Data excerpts
◇ ◇ ◇ ◇ ◇
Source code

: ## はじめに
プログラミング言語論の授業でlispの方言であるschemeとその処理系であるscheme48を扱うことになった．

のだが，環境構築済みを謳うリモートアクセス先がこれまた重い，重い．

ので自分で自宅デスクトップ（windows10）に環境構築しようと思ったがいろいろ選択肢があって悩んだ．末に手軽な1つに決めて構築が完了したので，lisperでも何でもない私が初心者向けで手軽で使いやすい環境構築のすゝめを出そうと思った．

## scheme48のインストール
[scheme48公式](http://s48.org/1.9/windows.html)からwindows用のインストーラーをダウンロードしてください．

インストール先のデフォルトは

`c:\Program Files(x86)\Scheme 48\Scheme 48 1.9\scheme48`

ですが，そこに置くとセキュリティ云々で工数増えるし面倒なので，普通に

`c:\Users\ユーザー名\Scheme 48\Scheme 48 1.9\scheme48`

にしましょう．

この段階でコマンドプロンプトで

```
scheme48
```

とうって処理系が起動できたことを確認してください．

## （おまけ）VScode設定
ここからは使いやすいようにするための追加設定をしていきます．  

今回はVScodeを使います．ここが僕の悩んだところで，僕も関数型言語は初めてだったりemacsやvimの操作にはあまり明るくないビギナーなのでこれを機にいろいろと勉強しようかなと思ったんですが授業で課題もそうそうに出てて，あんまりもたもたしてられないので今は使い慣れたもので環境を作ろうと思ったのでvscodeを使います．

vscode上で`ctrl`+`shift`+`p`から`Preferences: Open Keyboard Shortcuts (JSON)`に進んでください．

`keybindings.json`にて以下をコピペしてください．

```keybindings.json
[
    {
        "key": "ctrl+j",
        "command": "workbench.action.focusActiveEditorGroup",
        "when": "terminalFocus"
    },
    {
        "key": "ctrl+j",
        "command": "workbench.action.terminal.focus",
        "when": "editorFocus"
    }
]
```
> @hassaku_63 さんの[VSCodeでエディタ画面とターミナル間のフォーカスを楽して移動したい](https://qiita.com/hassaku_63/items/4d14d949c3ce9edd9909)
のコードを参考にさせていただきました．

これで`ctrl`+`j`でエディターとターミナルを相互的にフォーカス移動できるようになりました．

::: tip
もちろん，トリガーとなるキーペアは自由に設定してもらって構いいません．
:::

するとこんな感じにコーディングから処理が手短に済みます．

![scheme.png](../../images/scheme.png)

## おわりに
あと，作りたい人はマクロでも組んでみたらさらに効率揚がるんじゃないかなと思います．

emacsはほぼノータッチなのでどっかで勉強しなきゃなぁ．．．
◇ ◇ ◇ ◇ ◇
Description of the task>
The data above should be duplicated exactly and completely.

Exercise response>
Source code

: ## はじめに
プログラミング言語論の授業でlispの方言であるschemeとその処理系であるscheme48を扱うことになった．

のだが，環境構築済みを謳うリモートアクセス先がこれまた重い，重い．

ので自分で自宅デスクトップ（windows10）に環境構築しようと思ったがいろいろ選択肢があって悩んだ．末に手軽な1つに決めて構築が完了したので，lisperでも何でもない私が初心者向けで手軽で使いやすい環境構築のすゝめを出そうと思った．

## scheme48のインストール
[scheme48公式](http://s48.org/1.9/windows.html)からwindows用のインストーラーをダウンロードしてください．

インストール先のデフォルトは

`c:\Program Files(x86)\Scheme 48\Scheme 48 1.9\scheme48`

ですが，そこに置くとセキュリティ云々で工数増えるし面倒なので，普通に

`c:\Users\ユーザー名\Scheme 48\Scheme 48 1.9\scheme48`

にしましょう．

この段階でコマンドプロンプトで

```
scheme48
```

とうって処理系が起動できたことを確認してください．

## （おまけ）VScode設定
ここからは使いやすいようにするための追加設定をしていきます．  

今回はVScodeを使います．ここが僕の悩んだところで，僕も関数型言語は初めてだったりemacsやvimの操作にはあまり明るくないビギナーなのでこれを機にいろいろと勉強しようかなと思ったんですが授業で課題もそうそうに出てて，あんまりもたもたしてられないので今は使い慣れたもので環境を作ろうと思ったのでvscodeを使います．

vscode上で`ctrl`+`shift`+`p`から`Preferences: Open Keyboard Shortcuts (JSON)`に進んでください．

`keybindings.json`にて以下をコピペしてください．

```keybindings.json
[
    {
        "key": "ctrl+j",
        "command": "workbench.action.focusActiveEditorGroup",
        "when": "terminalFocus"
    },
    {
        "key": "ctrl+j",
        "command": "workbench.action.terminal.focus",
        "when": "editorFocus"
    }
]
```
> @hassaku_63 さんの[VSCodeでエディタ画面とターミナル間のフォーカスを楽して移動したい](https://qiita.com/hassaku_63/items/4d14d949c3ce9edd9909)
のコードを参考にさせていただきました．

これで`ctrl`+`j`でエディターとターミナルを相互的にフォーカス移動できるようになりました．

::: tip
もちろん，トリガーとなるキーペアは自由に設定してもらって構いいません．
:::

するとこんな感じにコーディングから処理が手短に済みます．

![scheme.png](../../images/scheme.png)

## おわりに
あと，作りたい人はマクロでも組んでみたらさらに効率揚がるんじゃないかなと思います．

emacsはほぼノータッチなのでどっかで勉強しなきゃなぁ．．．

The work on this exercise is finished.